Nel secondo tempo il poeta enumera alcuni luoghi considerati “alla fine del mondo”, in quanto costituiscono “porte” tra il tempo e l’eternità: questi sono l’isola di Iona, che appartiene all’arcipelago delle Ebridi e che si trova “alle fauci del mare”, al largo della Scozia Occidentale. Lì san Colomba, re irlandese e monaco guerriero, fondò un monastero, considerato uno dei più antichi e importanti centri religiosi dell’Europa Occidentale. Il secondo luogo è l’isola di Lindisfarne, (Isola Santa) che si trova al largo della costa nord-orientale inglese e che è unita ad essa da una strada sopraelevata. Per due volte al giorno è isolata dalle maree. In essa si ritirò san Cutberto, che armonizzò pacificamente le tradizioni dei Celti con lo stile di vita dei Romani.
Il terzo è Glendalough, in Irlanda, nella contea del Wicklow, dove in prossimità del “lago scuro” si trova il monastero fondato da San Kevin. Nel XII secolo diventò meta di pellegrinaggi per visitare le reliquie del santo. Intorno alle rovine del monastero, si estende un’area cimiteriale con croci celtiche monumentali.
Il quarto è il deserto della Tebaide, nell’Alto Egitto, zona di ritiro prediletta, durante i primi secoli del Cristianesimo, dagli eremiti e dagli stiliti e nella quale si ritirò in meditazione Sant’Antonio Abate, considerato il fondatore del monachesimo cristiano.
Il quinto è infine la città di Padova, che con la sua Basilica dedicata all’altro Sant’Antonio, (Lisbona 1195- Padova 1231) dove sono venerate le sue reliquie, è uno dei più importanti luoghi di culto cattolici e una delle principali mete di pellegrinaggio conosciute in tutto il mondo.
Padova dunque compare tra i luoghi di pellegrinaggio ricordati dal poeta il quale afferma che qualunque sia il motivo che spinge a visitarli e qualunque sia stata la strada percorsa per raggiungerli, alla fine ci si deve spogliare “del senso e della ragione.”
Quando si perviene alla meta del pellegrinaggio, cadono tutti i paraventi e le giustificazioni, non si è più animati da mere velleità intellettuali, come studiare, soddisfare la propria curiosità o scrivere una relazione, ma si è giunti fin lì, dopo tante peripezie, solo per “inginocchiarsi /dove la preghiera è stata valida.”

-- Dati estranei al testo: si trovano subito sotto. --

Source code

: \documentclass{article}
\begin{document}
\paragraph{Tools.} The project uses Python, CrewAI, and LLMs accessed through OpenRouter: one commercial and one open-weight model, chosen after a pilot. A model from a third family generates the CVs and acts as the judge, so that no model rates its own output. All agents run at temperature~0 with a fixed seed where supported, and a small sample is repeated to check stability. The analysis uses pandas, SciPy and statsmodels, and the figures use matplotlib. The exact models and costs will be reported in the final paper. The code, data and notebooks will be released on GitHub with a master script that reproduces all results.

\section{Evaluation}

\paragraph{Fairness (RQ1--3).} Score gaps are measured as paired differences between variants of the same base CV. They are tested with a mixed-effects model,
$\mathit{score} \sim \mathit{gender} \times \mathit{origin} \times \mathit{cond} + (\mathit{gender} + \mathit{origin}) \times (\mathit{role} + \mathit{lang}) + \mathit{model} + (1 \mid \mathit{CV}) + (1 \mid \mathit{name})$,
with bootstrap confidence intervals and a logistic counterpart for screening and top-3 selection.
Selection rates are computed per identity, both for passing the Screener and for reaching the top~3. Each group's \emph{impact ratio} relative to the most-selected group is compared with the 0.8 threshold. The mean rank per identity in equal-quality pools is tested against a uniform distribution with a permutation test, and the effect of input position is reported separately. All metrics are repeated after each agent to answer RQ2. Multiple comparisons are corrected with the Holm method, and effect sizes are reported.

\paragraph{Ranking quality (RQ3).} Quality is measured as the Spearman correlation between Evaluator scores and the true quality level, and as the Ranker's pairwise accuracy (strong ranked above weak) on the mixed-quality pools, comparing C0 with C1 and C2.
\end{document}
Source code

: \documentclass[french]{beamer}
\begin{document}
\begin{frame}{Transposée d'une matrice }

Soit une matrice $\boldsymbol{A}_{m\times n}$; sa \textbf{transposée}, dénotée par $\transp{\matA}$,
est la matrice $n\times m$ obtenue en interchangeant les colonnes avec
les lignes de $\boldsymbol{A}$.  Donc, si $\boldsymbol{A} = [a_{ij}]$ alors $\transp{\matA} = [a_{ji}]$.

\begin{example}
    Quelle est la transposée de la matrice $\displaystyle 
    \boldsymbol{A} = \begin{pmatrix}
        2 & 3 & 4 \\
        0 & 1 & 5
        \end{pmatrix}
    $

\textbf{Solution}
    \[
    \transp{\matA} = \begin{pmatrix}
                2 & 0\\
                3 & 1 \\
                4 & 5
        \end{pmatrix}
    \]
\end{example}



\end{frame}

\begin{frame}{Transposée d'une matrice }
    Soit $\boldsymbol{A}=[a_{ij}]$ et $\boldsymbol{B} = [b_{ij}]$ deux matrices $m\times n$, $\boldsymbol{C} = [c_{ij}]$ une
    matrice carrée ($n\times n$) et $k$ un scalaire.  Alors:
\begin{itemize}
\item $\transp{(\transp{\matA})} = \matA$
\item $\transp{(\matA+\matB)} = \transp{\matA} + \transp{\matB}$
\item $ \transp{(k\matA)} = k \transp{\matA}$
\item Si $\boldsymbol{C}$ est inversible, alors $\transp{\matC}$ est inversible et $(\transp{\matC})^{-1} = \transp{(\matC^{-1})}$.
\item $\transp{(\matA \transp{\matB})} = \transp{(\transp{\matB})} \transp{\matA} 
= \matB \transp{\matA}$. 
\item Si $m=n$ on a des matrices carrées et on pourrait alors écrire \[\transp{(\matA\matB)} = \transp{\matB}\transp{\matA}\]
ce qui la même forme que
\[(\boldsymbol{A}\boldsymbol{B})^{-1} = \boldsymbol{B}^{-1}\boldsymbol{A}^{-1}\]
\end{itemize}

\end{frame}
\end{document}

Ma che cos’è la preghiera? Non è un recitare delle formule, una costruzione di parole attivata allo scopo di ottenere qualcosa. Essa trascende e ci trascende, varca i confini tra Visibile e Invisibile, risveglia le parti più profonde e nascoste di ognuno di noi e soprattutto rivela che “la comunicazione /dei morti è avvolta in lingue di fuoco al di là del linguaggio dei vivi.”
Il poemetto termina con l’intuizione che la meta del pellegrinaggio è il luogo in cui l’eternità s’interseca con il tempo e che lo si può raggiungere solo percorrendo la Notte Oscura descritta da San Giovanni della Croce, attraverso la negazione e il nulla:
"Per poter gustare il tutto,
non cercare il gusto in nulla.
Per poter conoscere il tutto,
non voler sapere nulla.
Per poter possedere il tutto,
non voler possedere nulla.
Per poter essere tutto,
non voler essere nulla.
Per giungere a ciò che ora non godi,
devi passare per dove non godi.
Per giungere a ciò che non sai,
devi passare per dove non sai.
Per giungere al possesso di ciò che non hai,
devi passare per dove non hai.
Per giungere a ciò che non sei,
devi passare per dove non sei.”
Padova
Padova dunque, luogo di sepoltura di Sant’Antonio, meta di antichi pellegrinaggi, è considerata da Eliot come una delle città più antiche e affascinanti del Nord-Est d’Italia.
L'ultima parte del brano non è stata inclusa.